The National Security Council Modernization Act (NSCMA) would provide the secretary of Health and Human Services (HHS), who oversees the Centers for Disease Control and Prevention, a seat on the National Security Council (NSC).
The Biosecurity Information Optimization for Defense (BIO Defense) Act would create a National Biodefense Directorate, formalizing a bipartisan plan enacted by Congress in 2016 as part of the National Defense Authorization Act, that includes the vice president and Cabinet secretaries.
The directorate would be charged with meeting regularly, hiring staff, and establishing uniform data collection methods to monitor and update national security risks posed by pandemics.
“COVID-19 must be seen as a wake-up call for the national security threats posed by major pandemics,” Swalwell said. “Infectious disease outbreaks bring not only human suffering but also massive economic losses, and political instability, especially if outbreaks are serious enough to overwhelm our health care system, drain the workforce, and interrupt supply chains, which clearly puts our national security at risk.”
Swalwell said giving the HHS secretary of Health and Human Services a seat on the NSC would ensure that emerging public health threats are evaluated as potential national security threats.
He said the bill would also strengthen the NSC by making the chair of the Joint Chiefs of Staff and the director of National Intelligence permanent members, and by allowing only Senate-confirmed officers of the United States to serve as full members, thus limiting the president’s ability to politicize the NSC.
Swalwell said the BIO Defense Act would in addition require the new directorate to develop a national strategy to combat misinformation and ensure that the American people get the best information available quickly and effectively in a public health crisis.

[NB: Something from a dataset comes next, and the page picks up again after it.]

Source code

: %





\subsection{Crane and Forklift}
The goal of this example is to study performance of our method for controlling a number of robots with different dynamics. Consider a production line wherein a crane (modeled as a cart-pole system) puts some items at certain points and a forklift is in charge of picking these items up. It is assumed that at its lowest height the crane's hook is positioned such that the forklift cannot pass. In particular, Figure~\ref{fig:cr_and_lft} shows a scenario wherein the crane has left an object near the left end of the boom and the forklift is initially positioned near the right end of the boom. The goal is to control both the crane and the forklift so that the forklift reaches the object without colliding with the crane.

“The COVID-19 pandemic showed us that public health misinformation – particularly on social media – can jeopardize America’s response to biological threats, unnecessarily putting people in harm’s way,” Swalwell said. “Knowledge is power during a pandemic, and government must actively promote fact-based information – while actively debunking and preventing the spread of lies, be they deliberate or panic-induced – to save lives.”
As of publication, neither bill had been assigned a House number or assigned to a committee for hearings.